Thursday, February 4, 2010

A Country Lawyer....With Conviction, Influence and Elegance



The following is a speech that Senator Sam Ervin gave on the floor of the US Senate in 1967. This was the year that Senator Sam felt compelled to oppose powerful Republican Senator Everett Dirksen's effort to get footing for a constitutional amendment permitting prayer in the public schools. After researching the amendment, Sam, a constitutional attorney and authority in the Senate, came to the conclusion that the Founding Fathers intended the wall between church and state to be absolute. In your mind's eye, see him, hear him now, as Sam took to the Senate floor against Senator Dirkson with the following statement, which some call his greatest Senate speech, and a poignant statement of Sam's religious belief:

"I look at the universe and behold with wonder the life-giving sun, which rises in the east at morn, travels across the sky by day, and sets in the west at eventide; the galaxies of stars, which twinkle in the infinite heavens; the clouds, which bring the soil-refreshing rain; the majestic mountains with the hill at their knees; the rivers, which water pleasant valleys and fertile plains and run endlessly to the sea; the tall trees, which lift leafy arms heavenward to pray; the arbutus and dogwood, which brighten springtime, and the marigolds and roses, which ornament summer; the glory of the leaves and ripened crops of autum; the crystal snowflakes, which descend so gently in the winter; and the other beautiful things past remembering, which adorn the earth."

"I note with awe the order and regularity of the processes of life and nature as the tide ebbs and flows, as the harvest succeeds the seedtime, and as the heavenly bodies move in the orbits without mishap in conformity with natural laws. I observe with reverence that, despite the feet of clay on which he makes his earthly rounds, man is endowed with the capacity to obey conscience, exercise reason, study holy writings, and aspire to righteous conduct in obedience to spiritual laws."

"On the basis of these things, I affirm with complete conviction that the universe and man are not the haphazard products of blind atoms wandering aimlessly about in chaoes, but, on the contrary, are the creations of God, the Maker of the universe and man."

"Religion adds hope to man's desire for immortality. This desire is not to be attributed simply to the egotism of men, or their fear of the unknown beyond the grave, or their repugnance to the thought of their nothingness after death."

"The pessimistic philosopher Schopenhauer was sadly in error in his caustic comment that "to desire immortality is to desire the eternal perpetuation of a great mistake." The longing for immortality is prompted by the most meritorious motives."

"Life on earth is at best all too short and unfinished. Man entertains high hopes of the abundant life with his loved ones, and undertakes worthwhile things for them and his generation. His high hopes vanish as he is robbed of those he loves by death, and his hands drop the working tools of life while his undertakings are incomplete."

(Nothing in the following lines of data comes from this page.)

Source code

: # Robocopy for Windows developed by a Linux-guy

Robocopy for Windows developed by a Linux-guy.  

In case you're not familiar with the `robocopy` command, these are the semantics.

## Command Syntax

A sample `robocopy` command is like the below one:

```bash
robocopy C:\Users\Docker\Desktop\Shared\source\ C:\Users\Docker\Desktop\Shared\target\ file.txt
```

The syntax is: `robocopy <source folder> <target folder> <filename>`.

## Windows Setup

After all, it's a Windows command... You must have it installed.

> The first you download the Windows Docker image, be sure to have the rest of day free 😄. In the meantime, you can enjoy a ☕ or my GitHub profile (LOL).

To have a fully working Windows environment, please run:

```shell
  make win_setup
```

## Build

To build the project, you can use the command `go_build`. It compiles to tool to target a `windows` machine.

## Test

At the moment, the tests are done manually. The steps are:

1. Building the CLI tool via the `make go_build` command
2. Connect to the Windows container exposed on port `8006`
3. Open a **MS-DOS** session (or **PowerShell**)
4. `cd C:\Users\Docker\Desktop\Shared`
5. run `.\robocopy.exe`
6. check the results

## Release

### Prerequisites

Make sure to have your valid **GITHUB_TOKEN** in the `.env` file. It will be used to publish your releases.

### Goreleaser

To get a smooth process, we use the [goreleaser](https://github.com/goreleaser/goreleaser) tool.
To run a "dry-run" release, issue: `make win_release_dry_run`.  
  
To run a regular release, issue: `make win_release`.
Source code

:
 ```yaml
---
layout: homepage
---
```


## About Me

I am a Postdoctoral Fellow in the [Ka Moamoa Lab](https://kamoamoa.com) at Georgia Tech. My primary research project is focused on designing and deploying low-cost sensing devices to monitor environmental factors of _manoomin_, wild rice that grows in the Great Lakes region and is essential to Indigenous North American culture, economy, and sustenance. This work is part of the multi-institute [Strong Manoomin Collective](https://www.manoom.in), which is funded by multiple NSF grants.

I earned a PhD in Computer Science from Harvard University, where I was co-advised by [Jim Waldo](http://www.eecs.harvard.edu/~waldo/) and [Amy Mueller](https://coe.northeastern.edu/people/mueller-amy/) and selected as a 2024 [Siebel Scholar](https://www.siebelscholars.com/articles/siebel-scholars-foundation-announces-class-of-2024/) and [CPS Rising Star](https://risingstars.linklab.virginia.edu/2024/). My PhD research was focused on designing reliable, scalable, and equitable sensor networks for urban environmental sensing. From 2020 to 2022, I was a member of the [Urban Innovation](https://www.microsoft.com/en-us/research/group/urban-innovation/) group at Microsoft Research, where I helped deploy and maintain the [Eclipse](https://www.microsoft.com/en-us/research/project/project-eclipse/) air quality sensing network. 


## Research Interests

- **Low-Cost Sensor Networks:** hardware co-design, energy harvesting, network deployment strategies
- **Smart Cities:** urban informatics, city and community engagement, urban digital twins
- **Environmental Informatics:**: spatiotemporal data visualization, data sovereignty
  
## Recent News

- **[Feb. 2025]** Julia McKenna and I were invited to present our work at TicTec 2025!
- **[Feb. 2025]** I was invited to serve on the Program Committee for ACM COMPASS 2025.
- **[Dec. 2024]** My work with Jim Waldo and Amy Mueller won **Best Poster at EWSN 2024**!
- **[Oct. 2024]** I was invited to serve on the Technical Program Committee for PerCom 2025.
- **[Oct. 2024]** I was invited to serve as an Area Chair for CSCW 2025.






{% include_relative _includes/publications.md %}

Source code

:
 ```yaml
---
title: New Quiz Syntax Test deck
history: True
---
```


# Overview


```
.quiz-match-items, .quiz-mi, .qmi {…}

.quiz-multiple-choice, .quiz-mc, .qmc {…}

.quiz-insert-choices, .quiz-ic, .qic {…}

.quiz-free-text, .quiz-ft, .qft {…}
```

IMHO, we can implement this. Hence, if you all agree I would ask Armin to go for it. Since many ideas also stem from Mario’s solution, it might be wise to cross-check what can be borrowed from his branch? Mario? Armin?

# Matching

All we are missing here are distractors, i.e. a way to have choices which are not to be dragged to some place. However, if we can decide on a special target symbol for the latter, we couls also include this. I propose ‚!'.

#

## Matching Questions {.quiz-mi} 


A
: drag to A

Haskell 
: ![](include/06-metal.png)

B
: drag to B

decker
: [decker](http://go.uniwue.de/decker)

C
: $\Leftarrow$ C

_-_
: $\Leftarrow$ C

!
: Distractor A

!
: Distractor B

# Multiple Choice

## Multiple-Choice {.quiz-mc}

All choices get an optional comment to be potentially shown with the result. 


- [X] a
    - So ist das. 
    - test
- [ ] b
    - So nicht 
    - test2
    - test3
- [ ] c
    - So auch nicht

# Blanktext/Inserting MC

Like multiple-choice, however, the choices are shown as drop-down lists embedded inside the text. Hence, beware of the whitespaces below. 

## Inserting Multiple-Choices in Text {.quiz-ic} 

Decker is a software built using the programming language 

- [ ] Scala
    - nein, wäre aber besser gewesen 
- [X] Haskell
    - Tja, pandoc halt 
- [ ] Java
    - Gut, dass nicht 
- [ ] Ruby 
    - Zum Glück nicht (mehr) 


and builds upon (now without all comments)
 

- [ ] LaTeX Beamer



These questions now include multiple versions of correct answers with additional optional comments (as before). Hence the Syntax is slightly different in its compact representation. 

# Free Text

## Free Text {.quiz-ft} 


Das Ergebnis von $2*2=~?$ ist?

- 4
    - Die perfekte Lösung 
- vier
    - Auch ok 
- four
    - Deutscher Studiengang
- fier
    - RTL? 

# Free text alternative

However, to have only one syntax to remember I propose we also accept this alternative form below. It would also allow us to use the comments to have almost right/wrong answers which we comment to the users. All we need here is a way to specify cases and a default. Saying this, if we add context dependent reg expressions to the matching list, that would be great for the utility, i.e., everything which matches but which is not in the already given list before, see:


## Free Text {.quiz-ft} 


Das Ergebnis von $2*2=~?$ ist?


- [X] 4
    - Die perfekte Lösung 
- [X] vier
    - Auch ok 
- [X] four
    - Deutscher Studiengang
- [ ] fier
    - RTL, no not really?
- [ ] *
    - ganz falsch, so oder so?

"As a consequence of these things, our hearts cry out that there must be some place after life's fitful fever is over where tears never flow and rainbows never fade where high hopes are realized and worthy tasks are accomplished, and where those we "have loved long since and lost awhile" stay with us forever."

"I revere religion. I revere religion because it gives us these promises and this hope. I would preserve and protect the right of freedom of religion for all men."

Senator Sam J. Ervin, D-NC, Senate Floor, 1967
Some say this speech, singlehandedly, put an end to the move in the Senate in 1967 to begin the process of amending the constitution to put prayer in the public schools. What a splendid statement. In my view, Senator Sam got it right, beautifully right, on all counts.
(Photo above is Senator Sam, Gov. Luther Hodges, and Gov. Kerr Scott).